Quando lo scherzo sul lavoro diventa un incubo | Sentenza durissima dalla Cassazione
Un ricorso alla Cassazione porta a una sentenza storica: condannato per aver esagerato sul posto di lavoro, senza possibilità di appello.
Può uno scherzo sul posto di lavoro trasformarsi in un procedimento legale? Pare proprio di sì.
È questo il caso di un esempio di sentenza, risalente a qualche anno fa, dove la Cassazione dimostrò la legittimità del licenziamento di un lavoratore in seguito ad un’analisi più approfondita delle circostanze.
La ragione? Gravissimi danni non solo ai colleghi, ma a tutta l’azienda. L’esempio di quanto accaduto continua a far parlare di sé ancora oggi.
Correva il 13 Febbraio 2015 quando venne stilata quella che sarebbe diventata la sentenza n.2904 della Corte di Cassazione di Torino…

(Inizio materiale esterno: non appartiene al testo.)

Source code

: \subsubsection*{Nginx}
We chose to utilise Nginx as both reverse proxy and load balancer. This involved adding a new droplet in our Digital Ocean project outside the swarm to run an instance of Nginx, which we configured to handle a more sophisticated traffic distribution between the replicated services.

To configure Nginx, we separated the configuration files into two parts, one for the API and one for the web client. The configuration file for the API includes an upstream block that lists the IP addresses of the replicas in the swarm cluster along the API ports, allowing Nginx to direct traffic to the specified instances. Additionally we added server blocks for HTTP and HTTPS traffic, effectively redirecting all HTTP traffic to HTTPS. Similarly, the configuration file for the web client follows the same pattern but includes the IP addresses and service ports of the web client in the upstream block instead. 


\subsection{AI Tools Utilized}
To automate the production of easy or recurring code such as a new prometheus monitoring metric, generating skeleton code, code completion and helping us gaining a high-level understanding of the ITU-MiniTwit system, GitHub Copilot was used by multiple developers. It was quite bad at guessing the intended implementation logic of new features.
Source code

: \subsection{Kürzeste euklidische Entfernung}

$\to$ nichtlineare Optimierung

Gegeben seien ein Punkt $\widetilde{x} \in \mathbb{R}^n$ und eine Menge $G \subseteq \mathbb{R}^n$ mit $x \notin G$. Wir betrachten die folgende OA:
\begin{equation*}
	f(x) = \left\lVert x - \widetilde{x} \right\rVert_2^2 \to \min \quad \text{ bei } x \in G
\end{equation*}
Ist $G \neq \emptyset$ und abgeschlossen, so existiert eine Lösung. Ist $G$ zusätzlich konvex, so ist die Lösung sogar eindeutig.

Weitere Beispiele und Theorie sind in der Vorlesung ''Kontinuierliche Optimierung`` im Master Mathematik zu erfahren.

Un esempio che ha creato delle nuove direttive
Fu proprio quest’ente, nella data già citata, a ritenere legittimo un licenziamento dovuto a continui e ripetuti scherzi ai danni dei colleghi e dell’azienda stessa, denunciato da parte di un lavoratore che mesi prima aveva deciso di contestare il licenziamento disciplinare inflittogli dalla società per cui lavorava, ritenendolo sproporzionato rispetto ai danni provocati.
In particolare, il lavoratore dichiarava di aver inserito carta e altri materiali di scarto nei sedili di alcune auto durante le operazioni di assemblaggio condotte da una collega. Oltre a cercare il reintegro in azienda, il lavoratore aveva richiesto il pagamento dell’indennità di mancato preavviso prevista dal Contratto Collettivo Nazionale di Lavoro (CCNL) di riferimento. Inizialmente sembrava che le cose, per lui, si sarebbero risolte positivamente grazie alla decisione della Corte d’Appello di accogliere il ricorso per l’apparente illegittimità del licenziamento. Ma poi…

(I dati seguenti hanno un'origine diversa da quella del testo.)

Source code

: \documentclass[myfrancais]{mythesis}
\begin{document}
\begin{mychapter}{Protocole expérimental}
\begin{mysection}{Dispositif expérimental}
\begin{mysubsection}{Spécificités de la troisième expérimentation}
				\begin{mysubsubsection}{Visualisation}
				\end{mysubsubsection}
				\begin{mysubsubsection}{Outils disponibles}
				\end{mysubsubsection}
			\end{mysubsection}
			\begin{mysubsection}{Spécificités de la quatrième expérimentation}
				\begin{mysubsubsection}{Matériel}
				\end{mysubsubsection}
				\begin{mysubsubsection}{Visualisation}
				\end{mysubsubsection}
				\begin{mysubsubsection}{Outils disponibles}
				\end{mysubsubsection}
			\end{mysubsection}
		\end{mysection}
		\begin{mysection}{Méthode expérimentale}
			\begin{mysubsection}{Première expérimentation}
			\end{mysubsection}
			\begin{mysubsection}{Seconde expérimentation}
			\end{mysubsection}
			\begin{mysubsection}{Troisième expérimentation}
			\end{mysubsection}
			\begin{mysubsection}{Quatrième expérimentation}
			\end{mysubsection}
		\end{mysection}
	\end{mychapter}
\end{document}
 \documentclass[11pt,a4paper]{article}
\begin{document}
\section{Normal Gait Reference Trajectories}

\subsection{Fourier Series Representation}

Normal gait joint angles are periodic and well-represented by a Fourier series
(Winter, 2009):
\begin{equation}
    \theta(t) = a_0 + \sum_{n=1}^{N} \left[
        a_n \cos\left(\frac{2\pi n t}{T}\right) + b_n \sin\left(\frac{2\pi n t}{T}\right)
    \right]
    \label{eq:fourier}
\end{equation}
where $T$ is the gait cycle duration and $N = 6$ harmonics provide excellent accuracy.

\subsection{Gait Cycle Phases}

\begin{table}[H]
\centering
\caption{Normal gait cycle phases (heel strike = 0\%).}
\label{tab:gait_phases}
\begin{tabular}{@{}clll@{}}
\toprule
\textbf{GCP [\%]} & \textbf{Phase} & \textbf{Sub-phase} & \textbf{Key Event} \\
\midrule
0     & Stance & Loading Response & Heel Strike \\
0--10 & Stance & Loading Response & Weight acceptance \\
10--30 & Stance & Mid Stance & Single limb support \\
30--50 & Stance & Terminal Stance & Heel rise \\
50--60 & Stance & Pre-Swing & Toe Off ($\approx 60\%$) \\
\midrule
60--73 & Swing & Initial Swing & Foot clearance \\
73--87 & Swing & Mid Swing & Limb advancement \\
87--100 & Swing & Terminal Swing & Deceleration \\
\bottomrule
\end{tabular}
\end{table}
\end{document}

La sentenza definitiva: nessun rimborso
È stato il ricorso in Cassazione a ribaltare completamente il verdetto della Corte d’Appello. Tale ente ha infatti stabilito che il licenziamento rientrava sotto la definizione di giusta causa. La ragione principale di questa decisione è stata la continuità del comportamento del lavoratore, che, oltre a rappresentare un grave danno morale e/o materiale per l’azienda, costituiva un grave inadempimento degli obblighi di diligenza e correttezza.
In sostanza, il lavoratore aveva intenzionalmente causato danni permanenti al materiale e aveva danneggiato l’azienda dal punto di vista immateriale, mettendo in pericolo la sua reputazione presso i clienti, nel caso in cui non fosse stata rilevata la manipolazione e i sedili fossero stati consegnati ai clienti pieni di rifiuti. Una sentenza che ancora oggi fa parlare di sé, e che da molti è stata definita un esempio per tutte le direttive che l’hanno succeduta.